WHAT IS BEING ASKED>
Look through the listing below and report how many lines contain "mathcal", as a bare number.
______
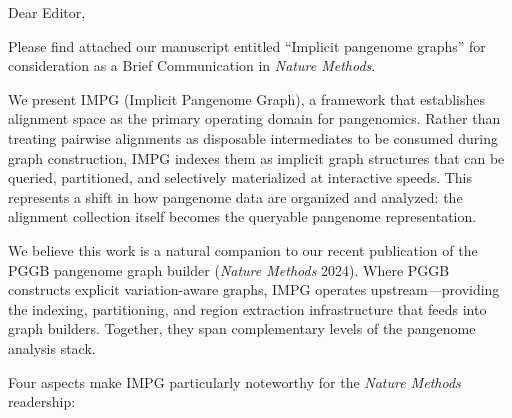 Dear Editor,

Please find attached our manuscript entitled ``Implicit pangenome graphs'' for consideration as a Brief Communication in \textit{Nature Methods}.

We present IMPG (Implicit Pangenome Graph), a framework that establishes alignment space as the primary operating domain for pangenomics. Rather than treating pairwise alignments as disposable intermediates to be consumed during graph construction, IMPG indexes them as implicit graph structures that can be queried, partitioned, and selectively materialized at interactive speeds. This represents a shift in how pangenome data are organized and analyzed: the alignment collection itself becomes the queryable pangenome representation.

We believe this work is a natural companion to our recent publication of the PGGB pangenome graph builder (\textit{Nature Methods} 2024). Where PGGB constructs explicit variation-aware graphs, IMPG operates upstream---providing the indexing, partitioning, and region extraction infrastructure that feeds into graph builders. Together, they span complementary levels of the pangenome analysis stack.

Four aspects make IMPG particularly noteworthy for the \textit{Nature Methods} readership:


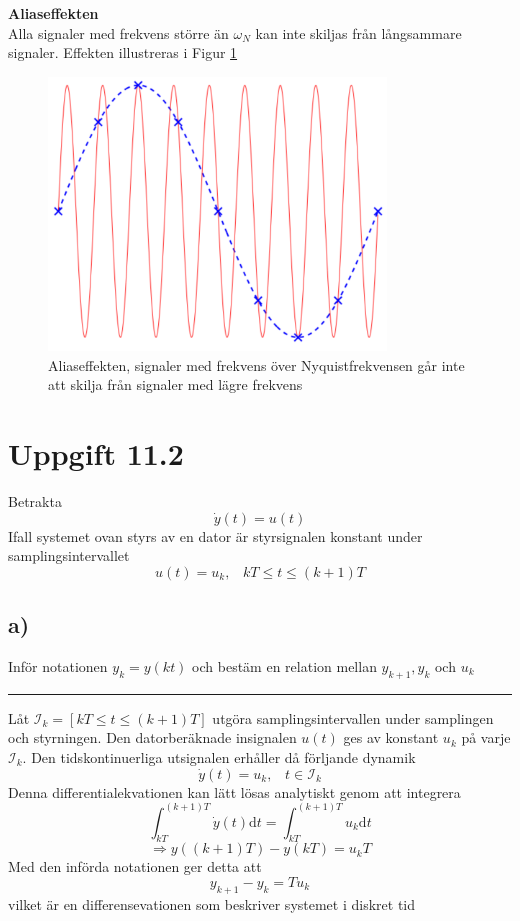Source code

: \documentclass[12pt]{article}
\newcommand{\qline}{\hrule \vspace*{10pt}}
\newcommand{\de}[1]{\mathrm{d} #1}
\begin{document}
\textbf{Aliaseffekten} \\
Alla signaler med frekvens större än $\omega_N$ kan inte skiljas från långsammare signaler. Effekten illustreras i Figur \ref{fig:alias}

\begin{figure}[h!]
  \centering
  \includegraphics[width=0.8\textwidth]{alias}
  \caption{Aliaseffekten, signaler med frekvens över Nyquistfrekvensen går inte att skilja från signaler med lägre frekvens}
  \label{fig:alias}
\end{figure}
\FloatBarrier

\section*{Uppgift 11.2}
Betrakta 
\[\dot{y}(t) = u(t)\]
Ifall systemet ovan styrs av en dator är styrsignalen konstant under samplingsintervallet 
\[u(t) = u_k, \;\;\; kT \leq t \leq (k+1)T\]

\subsection*{a)}
Inför notationen $y_k = y(kt)$ och bestäm en relation mellan $y_{k+1},y_k$ och $u_k$
\qline
Låt $\mathcal{I}_k = [kT \leq t \leq (k+1)T]$ utgöra samplingsintervallen under samplingen och styrningen. Den datorberäknade insignalen $u(t)$ ges av konstant $u_k$ på varje $\mathcal{I}_k$. Den tidskontinuerliga utsignalen erhåller då förljande dynamik 
\[\dot{y}(t) = u_k, \;\;\; t \in \mathcal{I}_k\]
Denna differentialekvationen kan lätt lösas analytiskt genom att integrera 
\[\int_{kT}^{(k+1)T} \dot{y}(t) \de{t} = \int_{kT}^{(k+1)T}u_k \de{t}\] 
\[\Rightarrow y((k+1)T)-y(kT) = u_k T\]
Med den införda notationen ger detta att 
\[y_{k+1} - y_k = Tu_k\]
vilket är en differensevationen som beskriver systemet i diskret tid
\end{document}
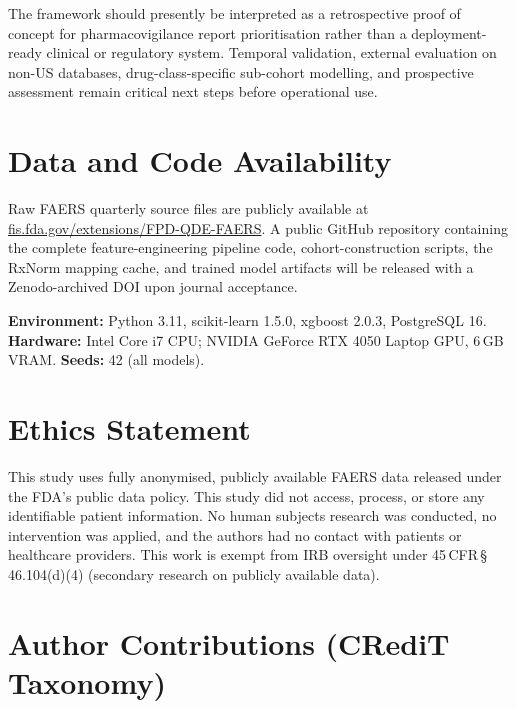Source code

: \documentclass[10pt,twocolumn]{article}
\newcommand{\FAERS}{\textsf{FAERS}\xspace}
\begin{document}
The framework should presently be interpreted as a retrospective proof of concept for pharmacovigilance report prioritisation rather than a deployment-ready clinical or regulatory system. Temporal validation, external evaluation on non-US databases, drug-class-specific sub-cohort modelling, and prospective assessment remain critical next steps before operational use.
 
\section*{Data and Code Availability}
 
Raw \FAERS quarterly source files are publicly available at \href{https://fis.fda.gov/extensions/FPD-QDE-FAERS/FPD-QDE-FAERS.html}{fis.fda.gov/extensions/FPD-QDE-FAERS}. A public GitHub repository containing the complete feature-engineering pipeline code, cohort-construction scripts, the RxNorm mapping cache, and trained model artifacts will be released with a Zenodo-archived DOI upon journal acceptance.
 
\noindent\textbf{Environment:} Python 3.11, scikit-learn 1.5.0,
xgboost 2.0.3,
PostgreSQL 16.
\textbf{Hardware:} Intel Core i7 CPU; NVIDIA GeForce RTX 4050 Laptop GPU, 6\,GB VRAM.
\textbf{Seeds:} 42 (all models).
 
\section*{Ethics Statement}
 
This study uses fully anonymised, publicly available \FAERS
data released under the FDA's public data policy. This study did not
access, process, or store any identifiable patient information.
No human subjects research was conducted, no intervention was
applied, and the authors had no contact with patients or healthcare
providers. This work is exempt from IRB oversight under
45\,CFR\,\S\,46.104(d)(4) (secondary research on publicly
available data).
 
\section*{Author Contributions (CRediT Taxonomy)}
 
\end{document}
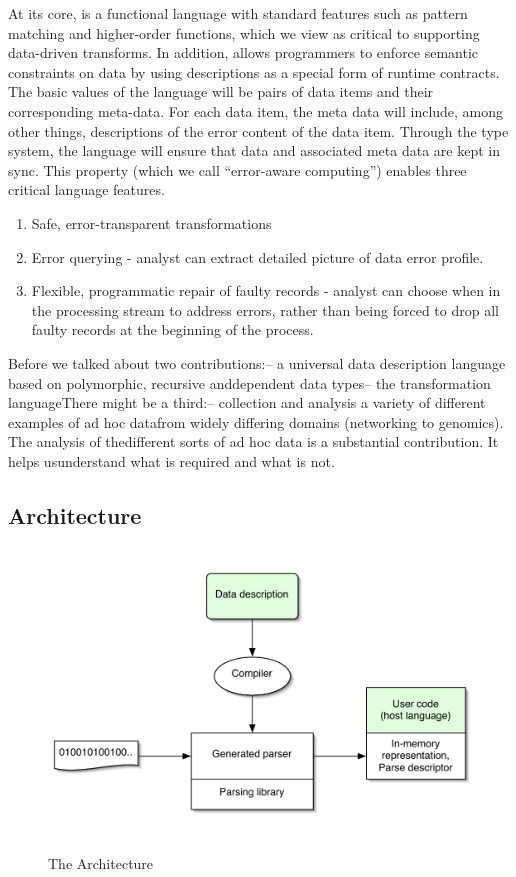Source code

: 
At its core, \datatype{} is a functional language with standard
features such as pattern matching and higher-order functions, which we
view as critical to supporting data-driven transforms. In addition,
\datatype{} allows programmers to enforce semantic constraints on
data by using \datatype{} descriptions as a special form of runtime
contracts. The basic values of the language will be pairs of data
items and their corresponding meta-data. For each data item, the meta
data will include, among other things, descriptions of the error
content of the data item. Through the type system, the language will
ensure that data and associated meta data are kept in sync. This
property (which we call ``error-aware computing'') enables three
critical language features.
\begin{enumerate}
\item Safe, error-transparent transformations
\item Error querying - analyst can extract detailed picture of data
  error profile.
\item Flexible, programmatic repair of faulty records - analyst can
  choose when in the processing stream to address errors, rather than
  being forced to drop all faulty records at the beginning of the process.
\end{enumerate}


Before we talked about two contributions:-- a universal data
description language based on polymorphic, recursive anddependent data
types-- the transformation languageThere might be a third:--
collection and analysis a variety of different examples of ad hoc
datafrom widely differing domains (networking to genomics).  The
analysis of thedifferent sorts of ad hoc data is a substantial
contribution.  It helps usunderstand what is required and what is not.

\subsection{\datatype{} Architecture}

\begin{figure}[tp]
  \includegraphics[height=3in,width=5in]{architecture}
\label{fig:pads-arch}
\caption{The \pads{} Architecture}
\end{figure}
______
ANSWER SECTION>
2